Saved data entries
Segment Open
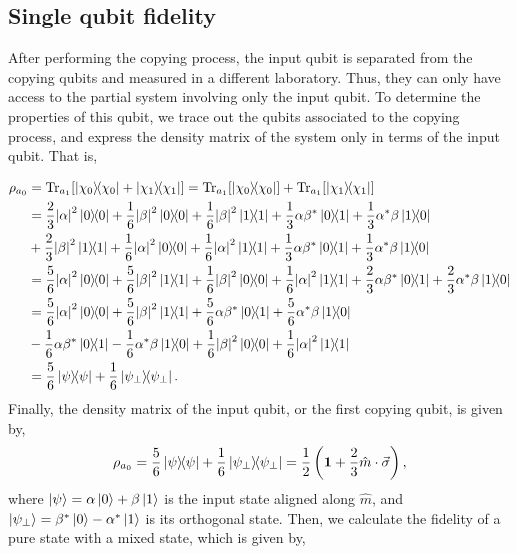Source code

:\subsection{Single qubit fidelity}

After performing the copying process, the input qubit is separated from the copying qubits and measured in a different laboratory. Thus, they can only have access to the partial system involving only the input qubit. To determine the properties of this qubit, we trace out the qubits associated to the copying process, and express the density matrix of the system only in terms of the input qubit. That is,

\begin{align*}
    \rho_{a_0}&=\Tr_{a_1}[\ketbra{\chi_0}{\chi_0}+\ketbra{\chi_1}{\chi_1}]=\Tr_{a_1}[\ketbra{\chi_0}{\chi_0}]+\Tr_{a_1}[\ketbra{\chi_1}{\chi_1}]\\
    &=\frac{2}{3}\abs{\alpha}^2\ketbra{0}{0}+\frac{1}{6}\abs{\beta}^2\ketbra{0}{0}+\frac{1}{6}\abs{\beta}^2\ketbra{1}{1}+\frac{1}{3}\alpha\beta^*\ketbra{0}{1}+\frac{1}{3}\alpha^*\beta\ketbra{1}{0}\\
    &+\frac{2}{3}\abs{\beta}^2\ketbra{1}{1}+\frac{1}{6}\abs{\alpha}^2\ketbra{0}{0}+\frac{1}{6}\abs{\alpha}^2\ketbra{1}{1}+\frac{1}{3}\alpha\beta^*\ketbra{0}{1}+\frac{1}{3}\alpha^*\beta\ketbra{1}{0}\\
    &=\frac{5}{6}\abs{\alpha}^2\ketbra{0}{0}+\frac{5}{6}\abs{\beta}^2\ketbra{1}{1}+\frac{1}{6}\abs{\beta}^2\ketbra{0}{0}+\frac{1}{6}\abs{\alpha}^2\ketbra{1}{1}+\frac{2}{3}\alpha\beta^*\ketbra{0}{1}+\frac{2}{3}\alpha^*\beta\ketbra{1}{0}\\
    &=\frac{5}{6}\abs{\alpha}^2\ketbra{0}{0}+\frac{5}{6}\abs{\beta}^2\ketbra{1}{1}+\frac{5}{6}\alpha\beta^*\ketbra{0}{1}+\frac{5}{6}\alpha^*\beta\ketbra{1}{0}\\
    &-\frac{1}{6}\alpha\beta^*\ketbra{0}{1}-\frac{1}{6}\alpha^*\beta\ketbra{1}{0}+\frac{1}{6}\abs{\beta}^2\ketbra{0}{0}+\frac{1}{6}\abs{\alpha}^2\ketbra{1}{1}\\
    &=\frac{5}{6}\ketbra{\psi}{\psi}+\frac{1}{6}\ketbra{\psi_{\perp}}{\psi_{\perp}}.
\end{align*}
Finally, the density matrix of the input qubit, or the first copying qubit, is given by,
\begin{equation}
\rho_{a_0}=\frac{5}{6}\ketbra{\psi}{\psi}+\frac{1}{6}\ketbra{\psi_{\perp}}{\psi_{\perp}}=\frac{1}{2}\left(\mathbf{1} + \frac{2}{3} \hat{m}\cdot\vec{\sigma} \right),
\end{equation}
where $\ket{\psi}=\alpha\ket{0}+\beta\ket{1}$ is the input state aligned along $\hat{m}$, and $\ket{\psi_{\perp}}=\beta^*\ket{0}-\alpha^*\ket{1}$ is its orthogonal state. Then, we calculate the fidelity of a pure state with a mixed state, which is given by,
Segment Closed
▶ **Assignment**
Exactly restate the lines from the beginning of the data through the line with "After performing the", and no others, keeping pictures out.

▶ **Solution to the problem**
Source code

:\subsection{Single qubit fidelity}

After performing the copying process, the input qubit is separated from the copying qubits and measured in a different laboratory. Thus, they can only have access to the partial system involving only the input qubit. To determine the properties of this qubit, we trace out the qubits associated to the copying process, and express the density matrix of the system only in terms of the input qubit. That is,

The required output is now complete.